<b>Blog103</b>
Daily Notes on Poetry

14 May 2004. A few days ago, I posted a brief excerpt of an essay I'm trying to write on contemporary American poetry that includes discussion of two reviews of Garrison Keillor's poetry anthology, Good Poems, that were in the last issue of Poetry. The reviews were by Dana Gioia and August Kleinzahler. My excerpt was about Gioia's. Today, I'm posting some of my comments on Kleinzahler's review--more because I am too worn-out and null to post anything better than because my comments are worth posting.

AUGUST KLEINZAHLER ON GARRISON KEILLOR'S GOOD POEMS.

Kleinzahler thinks less of Keillor than Gioia does, but says very little about his anthology. He spends a whole page simply insulting Keillor. Only in his fourth paragraph does he reveal what specifically is wrong with Keillor: he makes no demands on his audiences. Kleinzahler fails to say what kind of demands he would like made--except implicitly by describing what he takes to be the good example of Albert Ayler, "whose mission is to explode conventions and expectations"--as Kleinzahler's solitextual poetry rarely does, so far as I can see. After Kleinzahler is through, for a while, assailing Keillor, he tells us that William Carlos Williams is wrong to tell us that "It is difficult / to get the news from poems/ yet men die miserably every day/ for lack/ of what is found there." "Fruit and vegetables are good for you.

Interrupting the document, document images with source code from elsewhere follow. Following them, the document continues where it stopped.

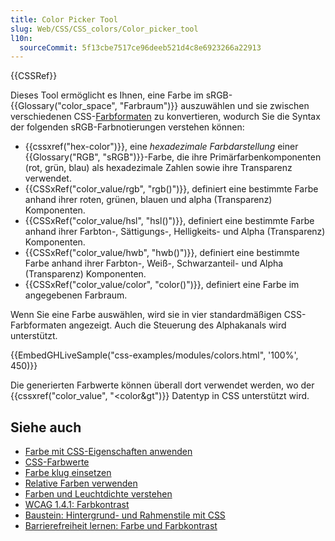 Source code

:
 ```yaml
---
title: Color Picker Tool
slug: Web/CSS/CSS_colors/Color_picker_tool
l10n:
  sourceCommit: 5f13cbe7517ce96deeb521d4c8e6923266a22913
---
```


{{CSSRef}}

Dieses Tool ermöglicht es Ihnen, eine Farbe im sRGB-{{Glossary("color_space", "Farbraum")}} auszuwählen und sie zwischen verschiedenen CSS-[Farbformaten](/de/docs/Web/CSS/color_value) zu konvertieren, wodurch Sie die Syntax der folgenden sRGB-Farbnotierungen verstehen können:

- {{cssxref("hex-color")}}, eine _hexadezimale Farbdarstellung_ einer {{Glossary("RGB", "sRGB")}}-Farbe, die ihre Primärfarbenkomponenten (rot, grün, blau) als hexadezimale Zahlen sowie ihre Transparenz verwendet.
- {{CSSxRef("color_value/rgb", "rgb()")}}, definiert eine bestimmte Farbe anhand ihrer roten, grünen, blauen und alpha (Transparenz) Komponenten.
- {{CSSxRef("color_value/hsl", "hsl()")}}, definiert eine bestimmte Farbe anhand ihrer Farbton-, Sättigungs-, Helligkeits- und Alpha (Transparenz) Komponenten.
- {{CSSxRef("color_value/hwb", "hwb()")}}, definiert eine bestimmte Farbe anhand ihrer Farbton-, Weiß-, Schwarzanteil- und Alpha (Transparenz) Komponenten.
- {{CSSxRef("color_value/color", "color()")}}, definiert eine Farbe im angegebenen Farbraum.

Wenn Sie eine Farbe auswählen, wird sie in vier standardmäßigen CSS-Farbformaten angezeigt. Auch die Steuerung des Alphakanals wird unterstützt.

{{EmbedGHLiveSample("css-examples/modules/colors.html", '100%', 450)}}

Die generierten Farbwerte können überall dort verwendet werden, wo der {{cssxref("color_value", "&lt;color&gt")}} Datentyp in CSS unterstützt wird.

## Siehe auch

- [Farbe mit CSS-Eigenschaften anwenden](/de/docs/Web/CSS/CSS_colors/Applying_color)
- [CSS-Farbwerte](/de/docs/Web/CSS/CSS_colors/Color_values)
- [Farbe klug einsetzen](/de/docs/Web/CSS/CSS_colors/Using_color_wisely)
- [Relative Farben verwenden](/de/docs/Web/CSS/CSS_colors/Relative_colors)
- [Farben und Leuchtdichte verstehen](/de/docs/Web/Accessibility/Understanding_Colors_and_Luminance)
- [WCAG 1.4.1: Farbkontrast](/de/docs/Web/Accessibility/Understanding_WCAG/Perceivable/Color_contrast)
- [Baustein: Hintergrund- und Rahmenstile mit CSS](/de/docs/Learn/CSS/Building_blocks/Backgrounds_and_borders)
- [Barrierefreiheit lernen: Farbe und Farbkontrast](/de/docs/Learn/Accessibility/CSS_and_JavaScript#color_and_color_contrast)
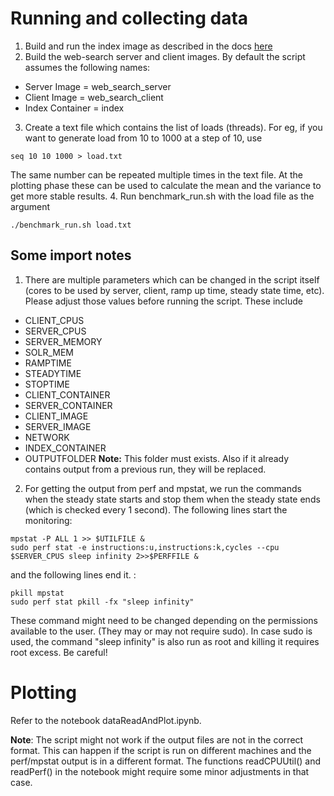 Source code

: # Running and collecting data

1.  Build and run the index image as described in the docs [here](https://github.com/parsa-epfl/cloudsuite/blob/web-search-update/docs/benchmarks/web-search.md)
2.  Build the web-search server and client images. By default the script assumes the following names:
  * Server Image = web_search_server
  * Client Image = web_search_client
  * Index Container = index
3. Create a text file which contains the list of loads (threads). For eg, if you want to generate load from 10 to 1000 at a step of 10, use
``` 
seq 10 10 1000 > load.txt
```
The same number can be repeated multiple times in the text file. At the plotting phase these can be used to calculate the mean and the variance to get more stable results. 
4. Run benchmark_run.sh with the load file as the argument
```
./benchmark_run.sh load.txt
```


## Some import notes
1. There are multiple parameters which can be changed in the script itself (cores to be used by server, client, ramp up time, steady state time, etc). Please adjust those values before running the script. These include 
- CLIENT_CPUS 
- SERVER_CPUS
- SERVER_MEMORY
- SOLR_MEM
- RAMPTIME
- STEADYTIME
- STOPTIME
- CLIENT_CONTAINER
- SERVER_CONTAINER
- CLIENT_IMAGE
- SERVER_IMAGE
- NETWORK
- INDEX_CONTAINER
- OUTPUTFOLDER **Note:** This folder must exists. Also if it already contains output from a previous run, they will be replaced. 

2. For getting the output from perf and mpstat, we run the commands when the steady state starts and stop them when the steady state ends (which is checked every 1 second). 
The following lines start the monitoring:
```
mpstat -P ALL 1 >> $UTILFILE &	    
sudo perf stat -e instructions:u,instructions:k,cycles --cpu $SERVER_CPUS sleep infinity 2>>$PERFFILE &
```
 and the following lines end it. :
```
pkill mpstat
sudo perf stat pkill -fx "sleep infinity"
```

These command might need to be changed depending on the permissions available to the user. (They may or may not require sudo). In case sudo is used, the command "sleep infinity" is also run as root and killing it requires root excess. Be careful!

# Plotting
Refer to the notebook dataReadAndPlot.ipynb. 


**Note**: The script might not work if the output files are not in the correct format. This can happen if the script is run on different machines and the perf/mpstat output is in a different format. The functions readCPUUtil() and readPerf() in the notebook might require some minor adjustments in that case. 
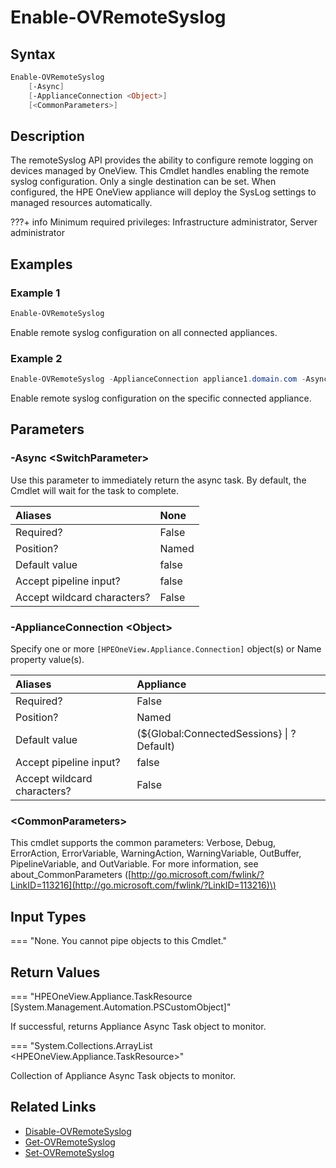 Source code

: ﻿---
description: Enable remote syslog.
---

# Enable-OVRemoteSyslog

## Syntax

```powershell
Enable-OVRemoteSyslog
    [-Async]
    [-ApplianceConnection <Object>]
    [<CommonParameters>]
```

## Description

The remoteSyslog API provides the ability to configure remote logging on devices managed by OneView.  This Cmdlet handles enabling the remote syslog configuration.  Only a single destination can be set.  When configured, the HPE OneView appliance will deploy the SysLog settings to managed resources automatically.

???+ info
    Minimum required privileges: Infrastructure administrator, Server administrator
    

## Examples

###  Example 1 

```powershell
Enable-OVRemoteSyslog
```

Enable remote syslog configuration on all connected appliances.

###  Example 2 

```powershell
Enable-OVRemoteSyslog -ApplianceConnection appliance1.domain.com -Async | Wait-OVTaskComplete
```

Enable remote syslog configuration on the specific connected appliance.

## Parameters

### -Async &lt;SwitchParameter&gt;

Use this parameter to immediately return the async task.  By default, the Cmdlet will wait for the task to complete.

| Aliases | None |
| :--- | :--- |
| Required? | False |
| Position? | Named |
| Default value | false |
| Accept pipeline input? | false |
| Accept wildcard characters? | False |

### -ApplianceConnection &lt;Object&gt;

Specify one or more `[HPEOneView.Appliance.Connection]` object(s) or Name property value(s).

| Aliases | Appliance |
| :--- | :--- |
| Required? | False |
| Position? | Named |
| Default value | (${Global:ConnectedSessions} &vert; ? Default) |
| Accept pipeline input? | false |
| Accept wildcard characters? | False |

### &lt;CommonParameters&gt;

This cmdlet supports the common parameters: Verbose, Debug, ErrorAction, ErrorVariable, WarningAction, WarningVariable, OutBuffer, PipelineVariable, and OutVariable. For more information, see about\_CommonParameters \([http://go.microsoft.com/fwlink/?LinkID=113216](http://go.microsoft.com/fwlink/?LinkID=113216)\)

## Input Types

=== "None. You cannot pipe objects to this Cmdlet."
 

 

## Return Values

=== "HPEOneView.Appliance.TaskResource [System.Management.Automation.PSCustomObject]"
 
If successful, returns Appliance Async Task object to monitor.
 

=== "System.Collections.ArrayList <HPEOneView.Appliance.TaskResource>"
 
Collection of Appliance Async Task objects to monitor.
 

## Related Links

* [Disable-OVRemoteSyslog](disable-ovremotesyslog.md)
* [Get-OVRemoteSyslog](get-ovremotesyslog.md)
* [Set-OVRemoteSyslog](set-ovremotesyslog.md)
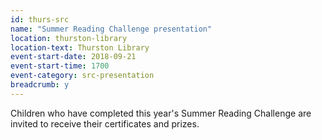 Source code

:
 ```yaml
---
id: thurs-src
name: "Summer Reading Challenge presentation"
location: thurston-library
location-text: Thurston Library
event-start-date: 2018-09-21
event-start-time: 1700
event-category: src-presentation
breadcrumb: y
---
```


Children who have completed this year's Summer Reading Challenge are invited to receive their certificates and prizes.
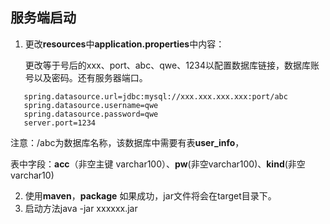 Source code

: ## 服务端启动

1. 更改**resources**中**application.properties**中内容：

   更改等于号后的xxx、port、abc、qwe、1234以配置数据库链接，数据库账号以及密码。还有服务器端口。

```
   spring.datasource.url=jdbc:mysql://xxx.xxx.xxx.xxx:port/abc
   spring.datasource.username=qwe
   spring.datasource.password=qwe
   server.port=1234
```
注意：/abc为数据库名称，该数据库中需要有表**user_info**，

表中字段：**acc**（非空主键 varchar100）、**pw**(非空varchar100)、**kind**(非空varchar10)

2. 使用**maven**，**package**
   如果成功，jar文件将会在target目录下。
3. 启动方法java -jar xxxxxx.jar







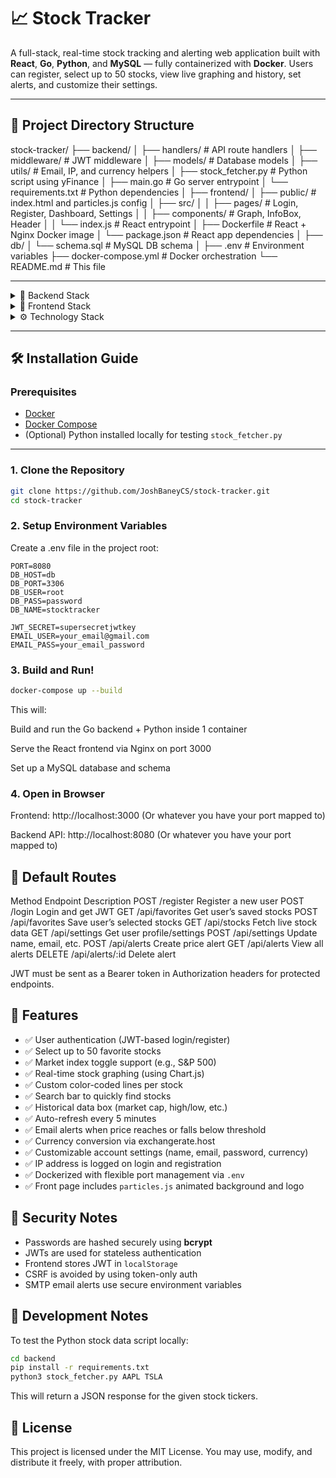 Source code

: # 📈 Stock Tracker

A full-stack, real-time stock tracking and alerting web application built with **React**, **Go**, **Python**, and **MySQL** — fully containerized with **Docker**. Users can register, select up to 50 stocks, view live graphing and history, set alerts, and customize their settings.

---

## 📁 Project Directory Structure

stock-tracker/
├── backend/
│ ├── handlers/ # API route handlers
│ ├── middleware/ # JWT middleware
│ ├── models/ # Database models
│ ├── utils/ # Email, IP, and currency helpers
│ ├── stock_fetcher.py # Python script using yFinance
│ ├── main.go # Go server entrypoint
│ └── requirements.txt # Python dependencies
│
├── frontend/
│ ├── public/ # index.html and particles.js config
│ ├── src/
│ │ ├── pages/ # Login, Register, Dashboard, Settings
│ │ ├── components/ # Graph, InfoBox, Header
│ │ └── index.js # React entrypoint
│ ├── Dockerfile # React + Nginx Docker image
│ └── package.json # React app dependencies
│
├── db/
│ └── schema.sql # MySQL DB schema
│
├── .env # Environment variables
├── docker-compose.yml # Docker orchestration
└── README.md # This file

---

<details>
<summary>🧠 Backend Stack</summary>

- **Language:** Go (Golang)
- **Framework:** `gin-gonic`
- **Authentication:** JWT (stored in client storage)
- **Email Alerts:** SMTP via `net/smtp`
- **Data Fetching:** Calls a Python script (`stock_fetcher.py`) using `os/exec`
- **Python Dependencies:** `yfinance`, `pandas`, `numpy`
- **Database:** MySQL 8.x via GORM ORM

</details>

<details>
<summary>🎨 Frontend Stack</summary>

- **Library:** React (with React Router v6)
- **Graphing:** Chart.js via `react-chartjs-2`
- **API:** Axios for HTTP requests
- **Styling:** CSS modules + responsive layout
- **Background:** [particles.js](https://vincentgarreau.com/particles.js/)
- **Session:** JWT stored in `localStorage`

</details>

<details>
<summary>⚙️ Technology Stack</summary>

- **Frontend:** React + Chart.js
- **Backend:** Go + Python
- **Database:** MySQL
- **Containerization:** Docker
- **Email + Alerts:** SMTP
- **Currency Conversion:** exchangerate.host
- **Reverse Proxy (optional):** Nginx

</details>

---

## 🛠️ Installation Guide

### Prerequisites

- [Docker](https://www.docker.com/products/docker-desktop)
- [Docker Compose](https://docs.docker.com/compose/)
- (Optional) Python installed locally for testing `stock_fetcher.py`

---

### 1. Clone the Repository

```bash
git clone https://github.com/JoshBaneyCS/stock-tracker.git
cd stock-tracker
```
### 2. Setup Environment Variables
Create a .env file in the project root:

```.env
PORT=8080
DB_HOST=db
DB_PORT=3306
DB_USER=root
DB_PASS=password
DB_NAME=stocktracker

JWT_SECRET=supersecretjwtkey
EMAIL_USER=your_email@gmail.com
EMAIL_PASS=your_email_password
```
### 3. Build and Run!
```bash
docker-compose up --build
```
This will:

Build and run the Go backend + Python inside 1 container

Serve the React frontend via Nginx on port 3000

Set up a MySQL database and schema

### 4. Open in Browser
Frontend: http://localhost:3000 (Or whatever you have your port mapped to)

Backend API: http://localhost:8080 (Or whatever you have your port mapped to)

## 🔐 Default Routes

Method	Endpoint	Description
POST	/register	Register a new user
POST	/login	Login and get JWT
GET	/api/favorites	Get user’s saved stocks
POST	/api/favorites	Save user’s selected stocks
GET	/api/stocks	Fetch live stock data
GET	/api/settings	Get user profile/settings
POST	/api/settings	Update name, email, etc.
POST	/api/alerts	Create price alert
GET	/api/alerts	View all alerts
DELETE	/api/alerts/:id	Delete alert

JWT must be sent as a Bearer token in Authorization headers for protected endpoints.


## 📧 Features

- ✅ User authentication (JWT-based login/register)
- ✅ Select up to 50 favorite stocks
- ✅ Market index toggle support (e.g., S&P 500)
- ✅ Real-time stock graphing (using Chart.js)
- ✅ Custom color-coded lines per stock
- ✅ Search bar to quickly find stocks
- ✅ Historical data box (market cap, high/low, etc.)
- ✅ Auto-refresh every 5 minutes
- ✅ Email alerts when price reaches or falls below threshold
- ✅ Currency conversion via exchangerate.host
- ✅ Customizable account settings (name, email, password, currency)
- ✅ IP address is logged on login and registration
- ✅ Dockerized with flexible port management via `.env`
- ✅ Front page includes `particles.js` animated background and logo

## 🔐 Security Notes

- Passwords are hashed securely using **bcrypt**
- JWTs are used for stateless authentication
- Frontend stores JWT in `localStorage`
- CSRF is avoided by using token-only auth
- SMTP email alerts use secure environment variables

## 🧪 Development Notes

To test the Python stock data script locally:
```bash
cd backend
pip install -r requirements.txt
python3 stock_fetcher.py AAPL TSLA
```

This will return a JSON response for the given stock tickers.


## 📜 License

This project is licensed under the MIT License. You may use, modify, and distribute it freely, with proper attribution.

Poetry is not." He is, of course, wrong--art is as necessary for human life as food.

Kleinzahler shows a tad more "critical acumen" than Gioia when he finally gets around to what's in the anthology, to wit: "prose arbitrarily broken into lines masquerading as poetry. The typical Keillor selection tends to be anecdotal, wistful: more often than not a middle-aged creative writing instructor catching a whiff of mortality in the countryside- watching the geese head south, geting lost in the woood, this sort of thing." Sounds accurate to me: Iowa Plainlays. Kleinzahler seems mostly against Keillor's mood, his liking "politely depressed poems" rather than poems of rage like the "brilliant" Roy Fisher's. So it is with visible commentators on American poetry, this concern with what poets are saying instead of what they are doing.

Not acting as a critic, Kleinzahler never shows by example what is wrong with the poems in the anthology, just as Gioia failed to show what was good about them. Kleinzahler faults Keillor for boosterism but his anti-boosterism is just as stupid. Only a stasguard could have gotten anything out of what either of the two reviewers had to say about the Keillor anthology. It would have been nice if Poetry had picked two people able to write usefully about contemporary American poetry but the days when Poetry was a responsible poetry magazine are long gone. Unfortunately, no other publication with a circulation above a few thousand is doing any better in this country.